The carbs that I’ve chosen for the KZ are Keihin CRS carbs that I’ve have had for quite some years now. These carbs are in mint condition but needed to be cleaned up and basic jetting installed to suit the big KZ motor. The tinware is out getting replated so in the meantime, I’ve cleaned up and checked over the instruments before building them with new stainless fasteners & K&N oval filters.

Tending to a few small details on the big KZ this morning as the bodywork is promised ready for pick up at the paint shop today.

The motor is completed and filled with Break In oil, carbs are bench balanced and ignition statically set. All the chassis is completed, fasteners torqued, ergonomics set up, so before firing up the new motor, all that’s needed to do is fit the bodywork.
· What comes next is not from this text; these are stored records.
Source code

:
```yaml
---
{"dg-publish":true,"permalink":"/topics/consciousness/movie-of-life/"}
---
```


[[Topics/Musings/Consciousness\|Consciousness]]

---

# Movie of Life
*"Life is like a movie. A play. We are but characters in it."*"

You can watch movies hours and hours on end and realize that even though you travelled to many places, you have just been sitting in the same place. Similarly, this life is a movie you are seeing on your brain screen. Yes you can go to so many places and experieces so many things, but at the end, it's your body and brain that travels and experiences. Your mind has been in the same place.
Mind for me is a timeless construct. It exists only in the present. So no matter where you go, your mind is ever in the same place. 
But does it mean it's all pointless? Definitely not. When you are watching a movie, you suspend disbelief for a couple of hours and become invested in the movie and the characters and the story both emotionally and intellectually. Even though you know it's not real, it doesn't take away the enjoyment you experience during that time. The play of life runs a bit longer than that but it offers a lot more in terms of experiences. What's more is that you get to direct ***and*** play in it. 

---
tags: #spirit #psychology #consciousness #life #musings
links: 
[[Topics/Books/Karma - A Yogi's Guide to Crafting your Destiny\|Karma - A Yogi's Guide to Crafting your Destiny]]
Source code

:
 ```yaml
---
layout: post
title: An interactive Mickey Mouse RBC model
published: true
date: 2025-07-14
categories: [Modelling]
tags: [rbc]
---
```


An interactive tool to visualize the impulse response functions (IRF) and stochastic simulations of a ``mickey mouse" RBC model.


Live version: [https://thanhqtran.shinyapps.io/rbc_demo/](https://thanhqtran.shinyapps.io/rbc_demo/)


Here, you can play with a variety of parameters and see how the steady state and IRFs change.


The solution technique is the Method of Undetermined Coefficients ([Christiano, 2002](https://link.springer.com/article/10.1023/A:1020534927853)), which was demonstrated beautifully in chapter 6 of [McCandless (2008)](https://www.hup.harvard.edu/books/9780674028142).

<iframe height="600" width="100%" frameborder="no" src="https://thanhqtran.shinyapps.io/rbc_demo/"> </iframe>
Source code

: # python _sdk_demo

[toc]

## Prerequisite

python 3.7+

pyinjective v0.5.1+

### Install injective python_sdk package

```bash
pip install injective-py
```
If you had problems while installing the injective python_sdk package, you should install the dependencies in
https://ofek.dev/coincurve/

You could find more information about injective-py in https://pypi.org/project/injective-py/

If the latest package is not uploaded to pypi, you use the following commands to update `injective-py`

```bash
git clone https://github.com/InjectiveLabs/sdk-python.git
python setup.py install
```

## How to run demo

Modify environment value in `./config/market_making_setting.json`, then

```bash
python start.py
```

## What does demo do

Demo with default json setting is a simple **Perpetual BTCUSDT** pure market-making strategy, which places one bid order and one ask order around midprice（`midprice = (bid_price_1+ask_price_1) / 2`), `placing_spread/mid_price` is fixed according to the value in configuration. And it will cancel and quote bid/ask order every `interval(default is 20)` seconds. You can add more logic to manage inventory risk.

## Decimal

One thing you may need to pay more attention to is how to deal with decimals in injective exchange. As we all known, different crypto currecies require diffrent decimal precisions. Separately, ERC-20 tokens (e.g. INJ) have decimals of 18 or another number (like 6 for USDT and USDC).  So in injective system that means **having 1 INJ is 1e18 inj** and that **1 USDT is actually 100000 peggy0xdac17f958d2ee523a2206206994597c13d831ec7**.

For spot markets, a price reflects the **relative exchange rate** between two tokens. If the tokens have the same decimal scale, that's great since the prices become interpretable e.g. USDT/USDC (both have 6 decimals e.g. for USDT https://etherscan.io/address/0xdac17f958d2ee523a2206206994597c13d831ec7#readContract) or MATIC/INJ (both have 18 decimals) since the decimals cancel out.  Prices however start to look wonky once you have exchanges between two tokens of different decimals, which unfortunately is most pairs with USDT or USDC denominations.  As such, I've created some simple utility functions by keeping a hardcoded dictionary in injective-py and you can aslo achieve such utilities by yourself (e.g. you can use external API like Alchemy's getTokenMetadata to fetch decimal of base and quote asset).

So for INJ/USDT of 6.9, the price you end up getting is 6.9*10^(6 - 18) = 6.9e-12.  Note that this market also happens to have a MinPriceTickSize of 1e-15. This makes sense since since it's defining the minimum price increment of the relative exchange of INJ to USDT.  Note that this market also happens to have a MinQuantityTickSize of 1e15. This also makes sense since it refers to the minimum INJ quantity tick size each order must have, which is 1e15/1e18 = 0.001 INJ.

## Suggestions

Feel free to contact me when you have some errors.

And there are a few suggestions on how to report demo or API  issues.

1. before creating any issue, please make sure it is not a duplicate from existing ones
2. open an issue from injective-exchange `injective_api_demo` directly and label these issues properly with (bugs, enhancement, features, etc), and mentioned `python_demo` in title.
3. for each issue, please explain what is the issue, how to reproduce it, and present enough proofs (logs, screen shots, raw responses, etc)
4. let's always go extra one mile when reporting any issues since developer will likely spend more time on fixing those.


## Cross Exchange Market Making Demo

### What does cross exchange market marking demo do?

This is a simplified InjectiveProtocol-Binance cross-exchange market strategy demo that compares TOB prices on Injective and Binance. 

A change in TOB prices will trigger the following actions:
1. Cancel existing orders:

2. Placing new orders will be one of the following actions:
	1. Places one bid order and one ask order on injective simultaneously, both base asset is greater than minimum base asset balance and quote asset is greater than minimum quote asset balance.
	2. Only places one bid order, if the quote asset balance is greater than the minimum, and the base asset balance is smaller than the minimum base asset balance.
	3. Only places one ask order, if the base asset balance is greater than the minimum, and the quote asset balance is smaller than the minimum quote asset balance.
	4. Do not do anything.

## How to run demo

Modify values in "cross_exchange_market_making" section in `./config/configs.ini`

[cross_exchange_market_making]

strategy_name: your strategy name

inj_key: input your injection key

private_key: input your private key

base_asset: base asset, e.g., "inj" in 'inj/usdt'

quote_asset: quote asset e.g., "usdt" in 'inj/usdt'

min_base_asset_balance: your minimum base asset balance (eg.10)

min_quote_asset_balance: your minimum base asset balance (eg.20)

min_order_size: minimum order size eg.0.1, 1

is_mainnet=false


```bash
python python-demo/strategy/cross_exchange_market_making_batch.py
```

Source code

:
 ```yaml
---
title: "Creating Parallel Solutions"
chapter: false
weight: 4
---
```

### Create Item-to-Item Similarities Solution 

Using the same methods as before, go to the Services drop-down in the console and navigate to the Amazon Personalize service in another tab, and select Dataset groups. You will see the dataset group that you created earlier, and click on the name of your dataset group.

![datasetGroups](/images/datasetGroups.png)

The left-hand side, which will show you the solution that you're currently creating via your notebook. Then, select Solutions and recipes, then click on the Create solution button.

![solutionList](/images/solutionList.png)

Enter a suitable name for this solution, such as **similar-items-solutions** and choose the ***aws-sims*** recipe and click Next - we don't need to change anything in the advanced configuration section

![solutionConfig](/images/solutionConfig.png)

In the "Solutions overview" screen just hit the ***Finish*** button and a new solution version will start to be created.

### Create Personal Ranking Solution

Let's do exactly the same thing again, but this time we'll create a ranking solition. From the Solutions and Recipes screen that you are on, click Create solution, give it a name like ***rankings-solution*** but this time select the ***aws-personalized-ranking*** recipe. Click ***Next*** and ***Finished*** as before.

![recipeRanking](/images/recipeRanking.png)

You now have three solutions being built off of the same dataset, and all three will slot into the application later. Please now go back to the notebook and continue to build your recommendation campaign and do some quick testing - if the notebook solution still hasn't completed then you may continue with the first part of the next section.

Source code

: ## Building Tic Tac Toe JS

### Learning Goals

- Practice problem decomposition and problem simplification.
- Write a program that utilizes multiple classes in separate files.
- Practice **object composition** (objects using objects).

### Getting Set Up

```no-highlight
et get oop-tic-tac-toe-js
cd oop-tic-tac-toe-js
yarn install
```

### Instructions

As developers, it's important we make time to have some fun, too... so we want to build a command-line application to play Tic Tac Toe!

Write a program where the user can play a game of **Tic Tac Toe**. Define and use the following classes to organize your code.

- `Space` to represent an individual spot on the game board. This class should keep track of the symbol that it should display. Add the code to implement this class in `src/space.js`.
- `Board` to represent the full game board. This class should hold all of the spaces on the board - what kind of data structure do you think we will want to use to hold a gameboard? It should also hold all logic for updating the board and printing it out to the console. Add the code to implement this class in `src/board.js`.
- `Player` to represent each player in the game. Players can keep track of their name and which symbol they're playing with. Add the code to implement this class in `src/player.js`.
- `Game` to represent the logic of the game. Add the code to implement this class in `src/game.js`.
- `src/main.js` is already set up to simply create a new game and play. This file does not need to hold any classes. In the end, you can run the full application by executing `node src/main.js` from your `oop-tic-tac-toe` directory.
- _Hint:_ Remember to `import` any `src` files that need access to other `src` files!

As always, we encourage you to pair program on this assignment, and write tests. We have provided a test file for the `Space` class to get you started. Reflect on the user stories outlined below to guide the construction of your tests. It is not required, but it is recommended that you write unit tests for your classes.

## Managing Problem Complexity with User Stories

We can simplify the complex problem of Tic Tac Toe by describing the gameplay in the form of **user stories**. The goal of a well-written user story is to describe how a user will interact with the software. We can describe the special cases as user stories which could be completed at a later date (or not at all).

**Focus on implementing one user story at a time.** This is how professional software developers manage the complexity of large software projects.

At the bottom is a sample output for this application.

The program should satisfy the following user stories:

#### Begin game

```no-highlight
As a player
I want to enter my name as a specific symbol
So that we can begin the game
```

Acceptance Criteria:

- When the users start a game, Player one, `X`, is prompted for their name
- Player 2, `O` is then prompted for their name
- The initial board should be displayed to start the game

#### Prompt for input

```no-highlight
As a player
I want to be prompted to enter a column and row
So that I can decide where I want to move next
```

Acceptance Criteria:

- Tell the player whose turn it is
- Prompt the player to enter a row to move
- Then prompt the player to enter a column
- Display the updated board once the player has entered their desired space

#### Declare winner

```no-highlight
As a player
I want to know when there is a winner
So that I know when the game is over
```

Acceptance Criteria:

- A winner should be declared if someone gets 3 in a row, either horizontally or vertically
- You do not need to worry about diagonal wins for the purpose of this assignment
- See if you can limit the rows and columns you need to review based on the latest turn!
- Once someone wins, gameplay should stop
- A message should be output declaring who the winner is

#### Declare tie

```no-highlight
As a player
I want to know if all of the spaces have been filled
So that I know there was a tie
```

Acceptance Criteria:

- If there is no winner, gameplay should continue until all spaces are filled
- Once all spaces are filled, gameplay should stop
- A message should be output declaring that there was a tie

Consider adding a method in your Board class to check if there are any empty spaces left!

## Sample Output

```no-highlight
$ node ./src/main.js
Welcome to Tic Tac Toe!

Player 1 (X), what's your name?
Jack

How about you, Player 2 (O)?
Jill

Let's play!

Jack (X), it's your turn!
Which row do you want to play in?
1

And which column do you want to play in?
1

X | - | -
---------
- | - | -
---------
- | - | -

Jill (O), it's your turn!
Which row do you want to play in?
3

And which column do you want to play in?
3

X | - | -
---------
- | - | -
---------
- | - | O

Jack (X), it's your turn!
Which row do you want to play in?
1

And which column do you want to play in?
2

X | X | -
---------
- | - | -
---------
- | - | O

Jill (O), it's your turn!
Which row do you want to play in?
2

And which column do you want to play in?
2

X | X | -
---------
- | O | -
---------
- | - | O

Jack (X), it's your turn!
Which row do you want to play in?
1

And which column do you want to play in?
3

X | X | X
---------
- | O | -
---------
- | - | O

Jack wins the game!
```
As per usual for me at this time of a rebuild, I got an early start due to excitement and lust for life!

This project has been a long time on my wish list.. What I have here in front of me is the KZ1000 build that I foresaw about 6-7yrs ago but has taken until early this year to bring to fruition.
After what I expect for today, there’s little or nothing more to change on this bike except higher numbers on the odometer!
Kawasaki: Let the good time roll!

The KZ1000 is the 1st METICULOUS MOTO RESTORATION (MMR) job to be completed and will be the flagship bike for the near future.

After a pretty serious restomod on the KZ, yesterday I got to add the finishing touches to the bike. The spec on this bike is huge, here’s just some of the details:

  • Fully braced frame, Superbike style
  • Bimota Marzocchi M1R forks, fully kitted out with Race Tech internals
  • Custom made billet fork yokes
  • K&J underbraced swing arm
  • Ohlins suspension units
  • Dymag magnesium wheels, 18 x 2-1/2” Fr, 18 x 5-1/2” Rr
  • Avon AM22 & AM23+tyres
  • Custom made 340mm fully floating cast iron brake rotors
  • Custom made brake rotor carriers
  • Spondon Classis 2-piston brake callipers
  • Custom CNC’d calliper hangers
  • Lockheed adjustable ratio front master cylinder
  • Goodridge stainless steel braided hoses
  • Polished stainless steel Goodridge brake banjos & bolts
  • Yoshimura style 1/4 turn throttle assembly
  • Fully floating rear brake rotor on custom made carrier
  • Brembo rear calliper & master cylinder
  • Custom CNC’d rear calliper hanger
  • Custom made rear torque arm assembly
  • Custom made footrest hangers
  • Bimota foot levers
  • Earls 13 row oil cooler
  • Custom made oil cooler fixings
  • Custom made engine mounting plates
  • 12.5 litre under seat auxiliary fuel cell
  • Mikuni fuel pump
  • Pingle twin port petcock
  • 1200cc monster motor
  • Keihin CR33 Special carbs
  • K&N oval air filters
  • Vance & Hines up swept ceramic coated exhaust system
  • Custom CNC’s T6 aluminum exhaust flanges

One last thing, the seat cowling is completely original! This bike is a dream build for me as the KZ1000 is such an icon in the world of classic motorcycles.